In establishing its family resemblance to the Corvette, the nose section has a slightly convex rather than a flat or concave surface, and there is some air spillage but nevertheless the Lola team is satisfied with the front-end downforce, and careful research, balancing the deep air tunnels and the wide rear wing, has produced extremely satisfactory aerodynamic results. In fact, says Broadley, despite its shorter air tunnels the T710 can tuned to produce no less than twice the overall downforce available from its predecessor the T600, and is also showing itself to be capable of a low drag factor when setup for sheer speed. The rear wing itself, is also made from pre-impregnated carbon material, very light in weight, while its double support struts are of aluminium honeycomb with a carbon skin.

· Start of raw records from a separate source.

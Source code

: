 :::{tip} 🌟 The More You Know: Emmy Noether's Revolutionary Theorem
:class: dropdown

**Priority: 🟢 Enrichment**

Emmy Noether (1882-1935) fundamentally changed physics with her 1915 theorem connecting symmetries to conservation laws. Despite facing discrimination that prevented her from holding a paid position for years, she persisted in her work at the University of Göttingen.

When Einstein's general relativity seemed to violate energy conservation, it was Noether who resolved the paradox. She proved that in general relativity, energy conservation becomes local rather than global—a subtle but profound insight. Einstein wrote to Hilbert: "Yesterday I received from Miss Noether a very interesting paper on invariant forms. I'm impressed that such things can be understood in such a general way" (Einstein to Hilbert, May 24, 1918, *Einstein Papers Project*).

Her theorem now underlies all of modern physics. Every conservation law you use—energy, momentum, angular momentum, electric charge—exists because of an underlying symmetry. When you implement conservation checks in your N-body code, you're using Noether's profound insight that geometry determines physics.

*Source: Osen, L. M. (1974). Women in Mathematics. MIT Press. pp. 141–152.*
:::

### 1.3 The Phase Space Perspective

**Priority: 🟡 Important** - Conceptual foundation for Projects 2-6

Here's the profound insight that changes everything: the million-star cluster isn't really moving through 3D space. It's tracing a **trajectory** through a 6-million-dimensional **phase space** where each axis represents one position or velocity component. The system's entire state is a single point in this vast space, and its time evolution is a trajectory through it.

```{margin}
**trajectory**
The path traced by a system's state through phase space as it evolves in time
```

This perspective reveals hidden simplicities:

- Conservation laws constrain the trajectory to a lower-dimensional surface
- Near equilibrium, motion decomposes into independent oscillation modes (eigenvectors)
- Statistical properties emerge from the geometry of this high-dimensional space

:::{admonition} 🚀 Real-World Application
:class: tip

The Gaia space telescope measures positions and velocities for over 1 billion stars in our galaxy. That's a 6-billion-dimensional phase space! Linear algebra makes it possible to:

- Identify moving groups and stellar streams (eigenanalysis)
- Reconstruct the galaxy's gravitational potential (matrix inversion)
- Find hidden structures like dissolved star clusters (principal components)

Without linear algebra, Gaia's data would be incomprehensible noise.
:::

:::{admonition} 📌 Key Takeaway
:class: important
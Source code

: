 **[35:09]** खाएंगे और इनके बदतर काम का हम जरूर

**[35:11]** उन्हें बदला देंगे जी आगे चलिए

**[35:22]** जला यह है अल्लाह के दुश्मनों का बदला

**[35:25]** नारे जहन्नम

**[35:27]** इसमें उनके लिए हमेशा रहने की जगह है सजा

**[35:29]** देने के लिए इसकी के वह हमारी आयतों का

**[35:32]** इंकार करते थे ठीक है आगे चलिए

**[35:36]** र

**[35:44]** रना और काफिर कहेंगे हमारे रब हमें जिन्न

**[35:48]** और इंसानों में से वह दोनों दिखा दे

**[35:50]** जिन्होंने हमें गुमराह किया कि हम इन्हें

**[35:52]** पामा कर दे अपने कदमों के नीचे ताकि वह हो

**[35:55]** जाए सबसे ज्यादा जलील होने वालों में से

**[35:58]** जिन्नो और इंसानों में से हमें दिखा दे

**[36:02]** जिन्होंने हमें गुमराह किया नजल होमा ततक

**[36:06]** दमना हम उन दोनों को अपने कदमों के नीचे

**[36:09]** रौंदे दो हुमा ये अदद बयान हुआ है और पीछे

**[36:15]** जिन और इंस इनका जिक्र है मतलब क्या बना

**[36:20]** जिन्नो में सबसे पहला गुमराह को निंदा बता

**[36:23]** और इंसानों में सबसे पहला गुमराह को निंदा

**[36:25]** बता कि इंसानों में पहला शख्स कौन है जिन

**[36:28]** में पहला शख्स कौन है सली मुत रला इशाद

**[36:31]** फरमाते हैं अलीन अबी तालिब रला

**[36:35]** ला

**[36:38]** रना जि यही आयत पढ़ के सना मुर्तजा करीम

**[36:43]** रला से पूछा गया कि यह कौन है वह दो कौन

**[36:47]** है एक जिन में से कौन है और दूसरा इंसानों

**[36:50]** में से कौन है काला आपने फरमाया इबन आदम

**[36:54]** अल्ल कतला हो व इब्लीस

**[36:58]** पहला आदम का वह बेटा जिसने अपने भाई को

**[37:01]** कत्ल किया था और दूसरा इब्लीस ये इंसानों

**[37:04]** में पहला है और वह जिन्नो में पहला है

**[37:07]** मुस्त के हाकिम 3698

The vertical sides of the air tunnels extend to the very rear of the car, and the T710 is 1.5ins longer overall than the T600 at 188ins (477.5cms). The width is 79ins (200.7cms) and height 41ins (104cms), these dimensions about the same as on the T600, The wheelbase is also the same at 106.5ins (270.5cms), the front track is 63ins (160cms) and the rear track is 61cms (155cms). The vehicle weight will be on the Group C Prototype minimum of 850kgs and the Corvette GTP will be ballasted to comply with the 900kgs weight required by IMSA for cars with this type and size of engine. The BBS road wheels are 16ins. Diameter, 11 ins wide at the front and 14ins wide at the rear. Goodyear tyres are used.
The Corvette's engine
From the standpoint of endurance racing people seeking a wide variety of engine manufacturers perhaps the most significant part Of the Corvette GTP package is, indeed, its engine. The power unit is the 90deg Chevrolet V6, which is basically a shortened version of the small-block VB, a pushrod design with only two valves per cylinder.
The cylinder capacity of this Ryan Falconer developed unit is 209cid (3425cc) and the engine features the proprietary heavy duty cast-iron block with all-aluminium cylinder heads. it is aspirated by a single Warner Ishi turbocharger of the type used extensively in Indycar racing.
The engine has Bosch ignition and fuel injection and, with the Ishi running on a relatively low boost pressure of 70ins (1.3 bar it will yield about 700 BHP at 8500rpm. Initially, the likelihood is that it will be raced with about 650BHP on tap, but ultimately Falconer hopes to be able to give his drivers up to 720BHP on race days.
Jonathan Palmer testing the T710 at Goodwood.